Ich verließ den überfüllten Raum und machte mich auf die Suche nach Anati. Wie erwartet fand ich ihn in seinem Arbeitszimmer vor. Gestresst blickte er auf, als ich eintrat. Er sah um Jahre gealtert aus, mit tiefen Augenringen und müden Augen, die mich  von seinem Schreibtisch aus fokussierten. Er lehnte sich in seinem Stuhl zurück, während ich hinter ihn trat und seinen Rücken massierte. Er war viel zu verspannt von der ganzen Arbeit. "Ich hab mir unser Wiedersehen irgendwie anders vorgestellt nach gestern Nacht.", lachte er bitter, zog mich dann auf seinen Schoss und küsste mich. "Ich verspreche dir, sobald hier alles wieder im Griff ist, richte ich einen Ball aus, an dem wir unsere Verlobung bekannt geben." Ich nickte verständnisvoll. "Ich dachte ich könnte bis dahin vielleicht meine Eltern besuchen gehen.", erzählte ich Anati. Zu meiner Enttäuschung schüttelte er den Kopf: "Es ist zu gefährlich. Gerade jetzt, wo die Rebellen so aktiv sind. Ich kann nicht riskieren, dass sie dich als Druckmittel bekommen geschweige denn, dich zu verlieren. Und spätestens zu der Hochzeit siehst du deine Eltern wieder." Ich verborg meine Traurigkeit und nickte. Ich wollte Anati nicht noch mehr Stress bringen. "Ich muss mit dir über die Rebellen reden. Ich weiß, wer für all das hier verantwortlich ist." Anati hob fragend eine Augenbraue. "Loranne, dich Chefköchin steckt dahinter. Einige der Bediensteten haben sich zu einer kleinen Gruppe von innerhöfischen Rebellen zusammen geschlossen. Loranne, ist die jenige, die die Befehle gibt." Anati seufzte. "Ich hab schon öfter den Verdacht gehabt, dass sich auch einiges in den Mauern zusammen braut. Aber Loranne? Mein Vater hat sie als Waisenkind mit an den Hof genommen. Ihr eine Chance auf ein gutes Leben gegeben. Wie kann sie so undankbar dafür sein? Und was die anderen angeht - ich fürchte es wird Zeit, dass ich mal mit den Bediensteten rede." Ermutigend nickte ich. 

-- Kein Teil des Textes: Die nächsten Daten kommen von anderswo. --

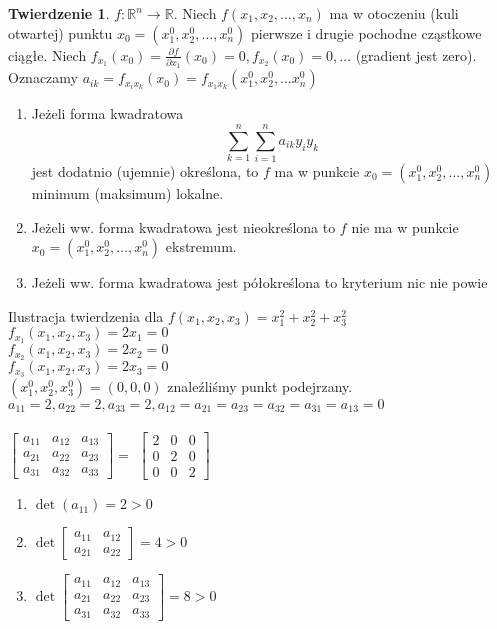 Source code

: \documentclass{article}
\theoremstyle{definition}
\theoremstyle{definition}
\newtheorem{tw}{Twierdzenie}[subsection]
\theoremstyle{definition}
\theoremstyle{definition}
\theoremstyle{definition}
\theoremstyle{definition}
\theoremstyle{definition}
\begin{document}
\begin{tw}
    $f: \mathbb{R}^n \rightarrow \mathbb{R}$. Niech $f(x_1, x_2, \dots, x_n)$ ma w otoczeniu (kuli otwartej) punktu $x_0=(x_1^0,x_2^0,\dots,x_n^0)$ 
    pierwsze i drugie pochodne cząstkowe ciągłe. Niech $f_{x_1}(x_0)=\frac{\partial f}{\partial x_1}(x_0)=0, f_{x_2}(x_0)=0, \dots$ (gradient jest zero).
    Oznaczamy $a_{ik} = f_{x_i x_k} (x_0) = f_{x_1 x_k} (x_1^0, x_2^0,\dots x_n^0)$
    \begin{enumerate}
        \item Jeżeli forma kwadratowa \[\sum_{k=1}^{n} \sum_{i=1}^{n} a_{ik} y_{i} y_{k}\]
        jest dodatnio (ujemnie) określona, to $f$ ma w punkcie $x_0=(x_1^0,x_2^0,\dots,x_n^0)$ minimum (maksimum) lokalne.
        \item Jeżeli ww. forma kwadratowa jest nieokreślona to $f$ nie ma w punkcie $x_0=(x_1^0,x_2^0,\dots,x_n^0)$ ekstremum.
        \item Jeżeli ww. forma kwadratowa jest półokreślona to kryterium nic nie powie
    \end{enumerate}
\end{tw}
Ilustracja twierdzenia dla
$f(x_1,x_2,x_3)=x_1^2+x_2^2+x_3^2$\\
$f_{x_1} (x_1,x_2,x_3) = 2x_1 =0$\\
$f_{x_2} (x_1,x_2,x_3) = 2x_2 =0$\\
$f_{x_3} (x_1,x_2,x_3) = 2x_3 =0$\\
$(x_1^0, x_2^0, x_3^0) = (0,0,0)$ znaleźliśmy punkt podejrzany.\\
$a_{11}=2, a_{22}=2, a_{33}=2, a_{12}=a_{21}=a_{23}=a_{32}=a_{31}=a_{13}=0$\\\\
$ \begin{bmatrix}
a_{11} & a_{12} & a_{13} \\
a_{21} & a_{22} & a_{23} \\
a_{31} & a_{32} & a_{33} 
\end{bmatrix} = $
$ \begin{bmatrix}
2 & 0 & 0 \\
0 & 2 & 0 \\
0 & 0 & 2
\end{bmatrix} $\\
\begin{enumerate}
    \item $\det\left(a_{11}\right) = 2 > 0$
    \item $\det\begin{bmatrix}
    a_{11} & a_{12} \\
    a_{21} & a_{22} 
    \end{bmatrix} = 4 > 0$
    \item $\det\begin{bmatrix}
        a_{11} & a_{12} & a_{13} \\
        a_{21} & a_{22} & a_{23} \\
        a_{31} & a_{32} & a_{33} 
        \end{bmatrix}=8>0$
\end{enumerate}
\end{document}
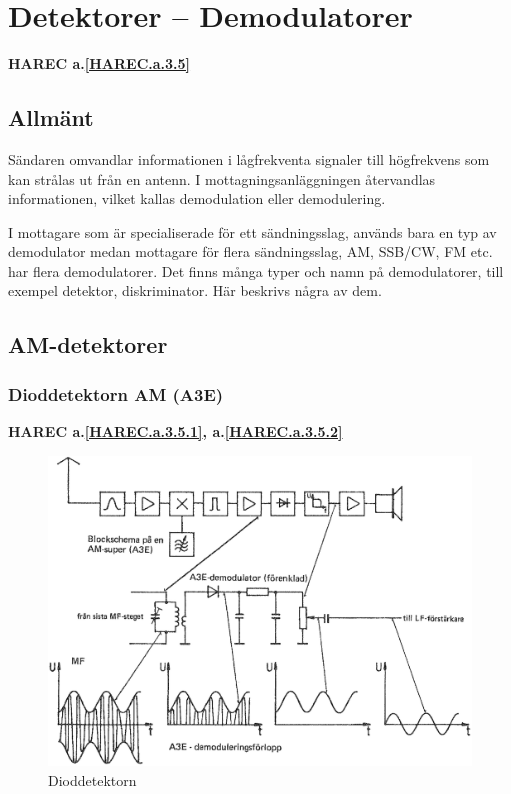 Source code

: \section{Detektorer -- Demodulatorer}
\textbf{HAREC a.\ref{HAREC.a.3.5}\label{myHAREC.a.3.5}}
\label{detektorer}

\subsection{Allmänt}

Sändaren omvandlar informationen i lågfrekventa signaler till
högfrekvens som kan strålas ut från en antenn.
I mottagningsanläggningen återvandlas informationen, vilket kallas
demodulation eller demodulering.

I mottagare som är specialiserade för ett sändningsslag, används bara en typ av
demodulator medan mottagare för flera sändningsslag, AM, SSB/CW, FM etc. har
flera demodulatorer.
Det finns många typer och namn på demodulatorer, till exempel detektor, diskriminator.
Här beskrivs några av dem.

\subsection{AM-detektorer}

\subsubsection{Dioddetektorn AM (A3E)}
\textbf{HAREC
  a.\ref{HAREC.a.3.5.1}\label{myHAREC.a.3.5.1},
  a.\ref{HAREC.a.3.5.2}\label{myHAREC.a.3.5.2}
}

\begin{figure}
\includegraphics[width=\textwidth]{images/cropped_pdfs/bild_2_3-55.pdf}
\caption{Dioddetektorn}
\label{fig:BildII3-55}
\end{figure}


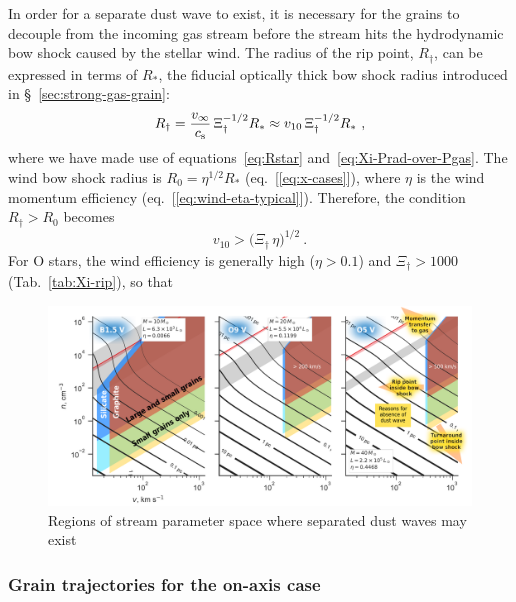 In order for a separate dust wave to exist, it is necessary for the
grains to decouple from the incoming gas stream before the stream hits
the hydrodynamic bow shock caused by the stellar wind.  The radius of
the rip point, \(R_\dag\), can be expressed in terms of \(R_*\), the
fiducial optically thick bow shock radius introduced in
\S~\ref{sec:strong-gas-grain}:
\begin{equation}
  \label{eq:Rdag-over-Rstar}
  R_\dag = \frac{v_\infty}{c_{\text{s}}}\, \Xi_\dag^{-1/2} R_* \approx v_{10}\, \Xi_\dag^{-1/2} R_* \ ,
\end{equation}
where we have made use of equations~\eqref{eq:Rstar}
and~\eqref{eq:Xi-Prad-over-Pgas}.  The wind bow shock radius is
\(R_0 = \eta^{1/2} R_*\) (eq.~[\ref{eq:x-cases}]), where \(\eta\) is the
wind momentum efficiency (eq.~[\ref{eq:wind-eta-typical}]).
Therefore, the condition \(R_\dag > R_0\) becomes
\begin{equation}
  \label{eq:dust-wave-velocity-condition}
  v_{10} > \bigl( \Xi_\dag \, \eta \bigr)^{1/2} \ . 
\end{equation}
For O stars, the wind efficiency is generally high (\(\eta > 0.1\)) and
\(\Xi_\dag > 1000\) (Tab.~\ref{tab:Xi-rip}), so that 

\begin{figure}
  \centering
  \includegraphics[width=\linewidth]{figs/existence-dust-wave}
  \caption{Regions of stream parameter space where separated dust waves may exist}
  \label{fig:existence-dust-wave}
\end{figure}

\subsubsection{Grain trajectories for the on-axis case}
\label{sec:grain-traj-axis}

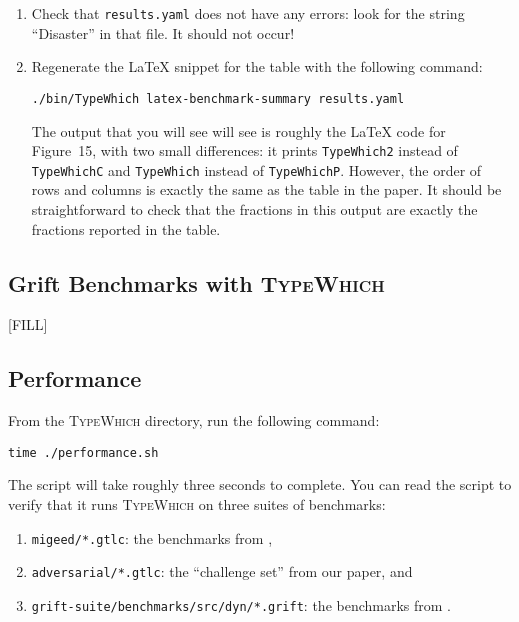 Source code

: \documentclass{book}
\newcommand{\system}{\textsc{TypeWhich}\xspace}
\begin{document}
\begin{enumerate}

\item Check that \texttt{results.yaml} does not have any errors: look for the
string ``Disaster'' in that file. It should not occur!

\item Regenerate the LaTeX snippet for the table with the following command:

\begin{verbatim}
./bin/TypeWhich latex-benchmark-summary results.yaml     
\end{verbatim}
The output that you will see will see is roughly the LaTeX code for Figure~15,
with two small differences: it prints \texttt{TypeWhich2} instead of \texttt{TypeWhichC}
and \texttt{TypeWhich} instead of \texttt{TypeWhichP}. However, the order of
rows and columns is exactly the same as the table in the paper. It should be
straightforward to check that the fractions in this output are exactly the fractions
reported in the table.

\end{enumerate}

\subsection{Grift Benchmarks with \system}

[FILL]

\subsection{Performance}

From the \system{} directory, run the following command:
\begin{verbatim}
time ./performance.sh
\end{verbatim}

The script will take roughly three seconds to complete. You can read the script
to verify that it runs \system{} on three suites of benchmarks:
\begin{enumerate}
     \item \texttt{migeed/*.gtlc}: the benchmarks from \citet{migeed:decidable},
     \item \texttt{adversarial/*.gtlc}: the ``challenge set'' from our paper, and
     \item \texttt{grift-suite/benchmarks/src/dyn/*.grift}: the benchmarks from \citet{kuhlenschmidt:grift}.
\end{enumerate}
\end{document}
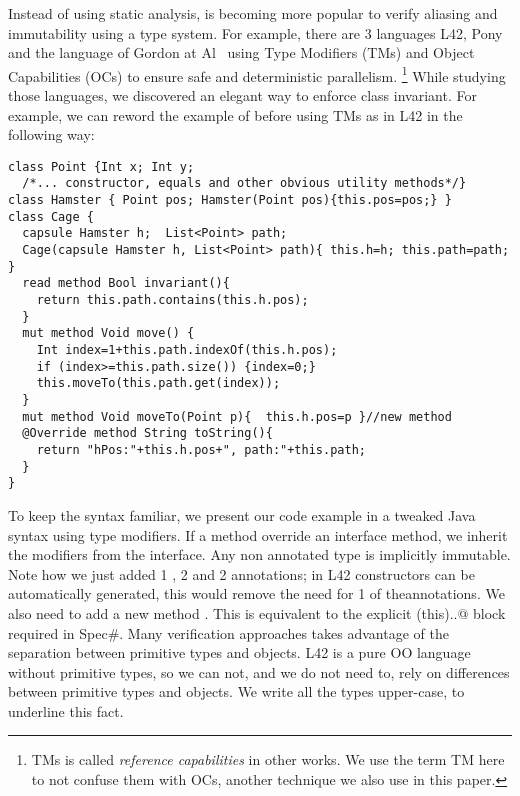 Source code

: Instead of using static analysis, 
is becoming more popular to verify aliasing and immutability using a type system.
For example, there are 3 languages L42, Pony and the language of Gordon at Al~\cite{}
using Type Modifiers (TMs) and Object Capabilities (OCs) to ensure safe and deterministic parallelism.%
\footnote{TMs is called \emph{reference capabilities} in other works. We use the term TM here
to not confuse them with OCs, another technique we also use in this paper.}
While studying those languages, we discovered an elegant way to enforce class invariant.
For example, we can reword the example of before using TMs as in L42 in the following way:
\begin{lstlisting}
class Point {Int x; Int y;
  /*... constructor, equals and other obvious utility methods*/}
class Hamster { Point pos; Hamster(Point pos){this.pos=pos;} }
class Cage {
  capsule Hamster h;  List<Point> path;
  Cage(capsule Hamster h, List<Point> path){ this.h=h; this.path=path; }
  read method Bool invariant(){
    return this.path.contains(this.h.pos);
  }
  mut method Void move() {
    Int index=1+this.path.indexOf(this.h.pos);
    if (index>=this.path.size()) {index=0;}
    this.moveTo(this.path.get(index));
  }
  mut method Void moveTo(Point p){  this.h.pos=p }//new method
  @Override method String toString(){
    return "hPos:"+this.h.pos+", path:"+this.path;
  }
}
\end{lstlisting}


To keep the syntax familiar, we present our code example in a tweaked Java syntax using type modifiers.
If a method override an interface method, we inherit the modifiers from the interface.
Any non annotated type is implicitly immutable.
Note how we just added 1 \Q@read@, 2 \Q@mut@ and 2 \Q@capsule@ annotations; in L42 constructors can be automatically generated, this would remove the need for 1 of the\Q@capsule@ annotations.
We also need to add a new method \Q@moveTo@. This is equivalent to the explicit \Q@expose(this){..}@
block required in Spec\#.
Many verification approaches takes advantage of the separation between primitive types and objects.
L42 is a pure OO language without primitive types, so we can not, and we do not need to, rely
on differences between primitive types and objects.
We write all the types upper-case, to underline this fact.


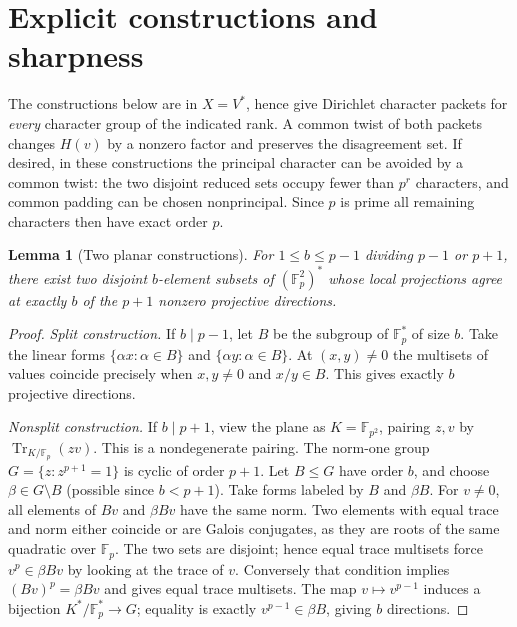 \documentclass[11pt]{article}
\newtheorem{lemma}[theorem]{Lemma}
\theoremstyle{remark}\newtheorem{remark}[theorem]{Remark}
\newcommand{\F}{\mathbb F}
\newcommand{\Tr}{\operatorname{Tr}}
\begin{document}
\section{Explicit constructions and sharpness}
The constructions below are in $X=V^*$, hence give Dirichlet character packets for \emph{every} character group of the indicated rank. A common twist of both packets changes $H(v)$ by a nonzero factor and preserves the disagreement set. If desired, in these constructions the principal character can be avoided by a common twist: the two disjoint reduced sets occupy fewer than $p^r$ characters, and common padding can be chosen nonprincipal. Since $p$ is prime all remaining characters then have exact order $p$.

\begin{lemma}[Two planar constructions]\label{lem:construct}
For $1\le b\le p-1$ dividing $p-1$ or $p+1$, there exist two disjoint $b$-element subsets of $(\F_p^2)^*$ whose local projections agree at exactly $b$ of the $p+1$ nonzero projective directions.
\end{lemma}
\begin{proof}
\emph{Split construction.} If $b\mid p-1$, let $B$ be the subgroup of $\F_p^*$ of size $b$. Take the linear forms $\{\alpha x:\alpha\in B\}$ and $\{\alpha y:\alpha\in B\}$. At $(x,y)\ne0$ the multisets of values coincide precisely when $x,y\ne0$ and $x/y\in B$. This gives exactly $b$ projective directions.

\emph{Nonsplit construction.} If $b\mid p+1$, view the plane as $K=\F_{p^2}$, pairing $z,v$ by $\Tr_{K/\F_p}(zv)$. This is a nondegenerate pairing. The norm-one group $G=\{z:z^{p+1}=1\}$ is cyclic of order $p+1$. Let $B\le G$ have order $b$, and choose $\beta\in G\setminus B$ (possible since $b<p+1$). Take forms labeled by $B$ and $\beta B$. For $v\ne0$, all elements of $Bv$ and $\beta Bv$ have the same norm. Two elements with equal trace and norm either coincide or are Galois conjugates, as they are roots of the same quadratic over $\F_p$. The two sets are disjoint; hence equal trace multisets force $v^p\in\beta Bv$ by looking at the trace of $v$. Conversely that condition implies $(Bv)^p=\beta Bv$ and gives equal trace multisets. The map $v\mapsto v^{p-1}$ induces a bijection $K^*/\F_p^*\to G$; equality is exactly $v^{p-1}\in\beta B$, giving $b$ directions.
\end{proof}
\end{document}
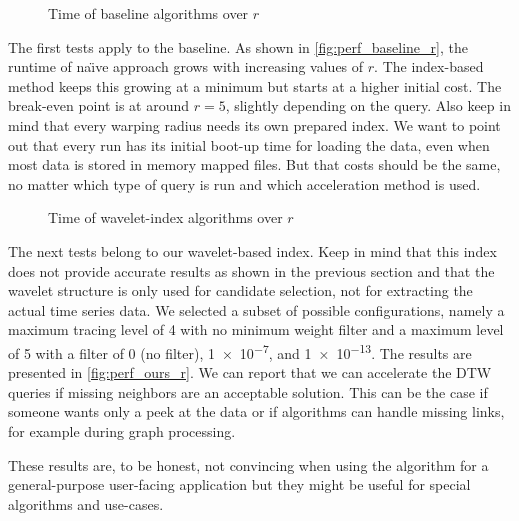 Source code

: \begin{figure}
    \centering
    
    \caption{Time of baseline algorithms over $r$}\label{fig:perf_baseline_r}
\end{figure}

The first tests apply to the baseline. As shown in \autoref{fig:perf_baseline_r}, the runtime of na{\"\i}ve approach grows with increasing values of $r$. The index-based method keeps this growing at a minimum but starts at a higher initial cost. The break-even point is at around $r = 5$, slightly depending on the query. Also keep in mind that every warping radius needs its own prepared index. We want to point out that every run has its initial boot-up time for loading the data, even when most data is stored in memory mapped files. But that costs should be the same, no matter which type of query is run and which acceleration method is used.

\begin{figure}
    \centering
    
    \caption{Time of wavelet-index algorithms over $r$}\label{fig:perf_ours_r}
\end{figure}

The next tests belong to our wavelet-based index. Keep in mind that this index does not provide accurate results as shown in the previous section and that the wavelet structure is only used for candidate selection, not for extracting the actual time series data. We selected a subset of possible configurations, namely a maximum tracing level of \num{4} with no minimum weight filter and a maximum level of \num{5} with a filter of \num{0} (no filter), \num{1e-7}, and \num{1e-13}. The results are presented in \autoref{fig:perf_ours_r}. We can report that we can accelerate the DTW queries if missing neighbors are an acceptable solution. This can be the case if someone wants only a peek at the data or if algorithms can handle missing links, for example during graph processing.

These results are, to be honest, not convincing when using the algorithm for a general-purpose user-facing application but they might be useful for special algorithms and use-cases.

Rob und Daniel kamen in den Raum geeilt. Anati funkelte sie für dies Unhöflichkeit an, gab mir dann jedoch zu verstehen, dass ich gehen sollte. Stumm verließ ich das Arbeitszimmer und sah zu, dass ich irgendwo bei Wiederaufbau helfen konnte. Draußen auf dem Hof, dachte ich erst es würde schneien, doch als ich eine der Flocken fing erkannte ich, dass es sich dabei um Asche hielt, die in seliger Stille, vom Himmel fiel. Ein Schaudern durchfuhr mich.